In practice, there are several steps that data brokers and others might take to comply with the Oregon law. Such measures might include segregating and tagging Oregon (and Maryland) location data collected, storing such data in separate databases or partitions and applying restricted processing rules. A data broker, for example, might remove or obfuscate precise geolocation data for Oregon residents to show aggregated neighborhood-level data for sale, but not the exact locations visited by consumers. Overall, compliance might include a multi-step filtering and data governance and audit process to comply with HB 2008 and similar laws.

By following Maryland’s lead, Oregon has highlighted a potential shift at the state level towards expanding data privacy protection for highly sensitive digital information like location data. Legislators in CaliforniaMaineMassachusetts, and Vermont are considering similar geolocation privacy measures. As data privacy laws continue to evolve at the state level, business need to stay informed of new requirements, adjust their policies, and regularly reassess their compliance posture.


[1] The Oregon Consumer Privacy Act is codified at ORS 646A.570-646A.589.  Specially, HB 2008 amends ORS  646A.578.

[2] As to the additional restrictions on the sale of data of minors, Oregon’s amendments go beyond the federal Children’s Online Privacy Protection Act (COPPA) which apply only to children under thirteen (though, a bipartisan bill that would strengthen COPPA’s protections, named “COPPA 2.0,” has been reintroduced in the U.S. Senate).

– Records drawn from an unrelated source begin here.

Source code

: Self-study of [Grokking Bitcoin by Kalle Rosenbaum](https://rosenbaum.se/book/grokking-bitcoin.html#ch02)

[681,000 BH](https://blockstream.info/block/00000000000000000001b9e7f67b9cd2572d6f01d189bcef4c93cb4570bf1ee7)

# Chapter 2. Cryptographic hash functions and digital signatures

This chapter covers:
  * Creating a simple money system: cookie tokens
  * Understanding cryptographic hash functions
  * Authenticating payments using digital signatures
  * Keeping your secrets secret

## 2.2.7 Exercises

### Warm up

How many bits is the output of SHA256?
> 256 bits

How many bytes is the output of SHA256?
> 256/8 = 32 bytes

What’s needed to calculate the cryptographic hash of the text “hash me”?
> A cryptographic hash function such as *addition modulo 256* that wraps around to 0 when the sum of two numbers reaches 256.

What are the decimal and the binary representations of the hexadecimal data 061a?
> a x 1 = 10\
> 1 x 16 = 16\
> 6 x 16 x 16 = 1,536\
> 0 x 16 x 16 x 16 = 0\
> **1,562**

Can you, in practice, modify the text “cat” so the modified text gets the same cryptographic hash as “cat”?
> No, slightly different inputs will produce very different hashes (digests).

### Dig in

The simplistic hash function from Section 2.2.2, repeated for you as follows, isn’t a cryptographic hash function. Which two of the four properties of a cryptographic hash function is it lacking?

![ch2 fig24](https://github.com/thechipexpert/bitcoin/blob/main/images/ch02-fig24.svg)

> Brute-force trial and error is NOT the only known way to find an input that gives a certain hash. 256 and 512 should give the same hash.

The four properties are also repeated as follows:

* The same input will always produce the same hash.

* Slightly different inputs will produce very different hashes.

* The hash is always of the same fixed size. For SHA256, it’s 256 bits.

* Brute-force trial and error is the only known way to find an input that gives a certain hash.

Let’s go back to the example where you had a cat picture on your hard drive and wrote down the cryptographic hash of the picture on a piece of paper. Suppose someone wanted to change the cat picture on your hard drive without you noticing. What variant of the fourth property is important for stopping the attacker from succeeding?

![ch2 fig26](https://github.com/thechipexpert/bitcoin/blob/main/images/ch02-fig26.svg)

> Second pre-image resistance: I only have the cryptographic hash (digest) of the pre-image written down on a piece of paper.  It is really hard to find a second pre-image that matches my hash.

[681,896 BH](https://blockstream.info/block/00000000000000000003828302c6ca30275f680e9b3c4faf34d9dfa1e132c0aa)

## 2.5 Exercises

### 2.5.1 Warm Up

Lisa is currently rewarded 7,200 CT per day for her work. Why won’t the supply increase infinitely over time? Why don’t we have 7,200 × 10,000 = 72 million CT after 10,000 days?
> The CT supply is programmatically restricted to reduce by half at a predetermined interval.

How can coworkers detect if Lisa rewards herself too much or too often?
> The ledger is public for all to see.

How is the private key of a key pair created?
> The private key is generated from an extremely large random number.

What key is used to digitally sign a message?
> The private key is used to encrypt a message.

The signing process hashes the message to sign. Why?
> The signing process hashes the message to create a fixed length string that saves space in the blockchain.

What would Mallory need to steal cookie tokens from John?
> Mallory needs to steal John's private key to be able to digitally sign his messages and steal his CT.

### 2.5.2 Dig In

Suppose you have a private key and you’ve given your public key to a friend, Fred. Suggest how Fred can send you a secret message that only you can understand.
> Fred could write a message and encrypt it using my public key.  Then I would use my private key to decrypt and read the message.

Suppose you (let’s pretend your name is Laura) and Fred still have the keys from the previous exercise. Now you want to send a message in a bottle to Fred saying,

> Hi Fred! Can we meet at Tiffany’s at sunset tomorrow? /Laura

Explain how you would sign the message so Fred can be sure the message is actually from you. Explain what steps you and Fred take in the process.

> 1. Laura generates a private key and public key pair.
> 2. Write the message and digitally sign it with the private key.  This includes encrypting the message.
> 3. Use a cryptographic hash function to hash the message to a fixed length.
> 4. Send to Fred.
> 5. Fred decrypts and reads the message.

[3] It should be noted that last year, Maryland enacted the “Maryland Online Data Privacy Act,” which regulates the ways in which a data controller or processor may process the consumer’s personal data and which contains a provision that bans the sale of “sensitive data,” including precise location data. The Maryland law becomes effective later this year in October 2025. Other states are also considering similar restrictions on location data sharing. Meanwhile, the FTC has in recent years continued its enforcement focus on the sharing of location data without informed consumer consent.

[4] “Sale” or “sell” means the exchange of personal data for monetary or other valuable consideration by the controller with a third party.

      (b) “Sale” or “sell” does not include:

      (A) A disclosure of personal data to a processor;

      (B) A disclosure of personal data to an affiliate of a controller or to a third party for the purpose of enabling the controller to provide a product or service to a consumer that requested the product or service;

      (C) A disclosure or transfer of personal data from a controller to a third party as part of a proposed or completed merger, acquisition, bankruptcy or other transaction in which the third party assumes control of all or part of the controller’s assets, including the personal data; or

      (D) A disclosure of personal data that occurs because a consumer:

      (i) Directs a controller to disclose the personal data;

      (ii) Intentionally discloses the personal data in the course of directing a controller to interact with a third party; or

      (iii) Intentionally discloses the personal data to the public by means of mass media, if the disclosure is not restricted to a specific audience.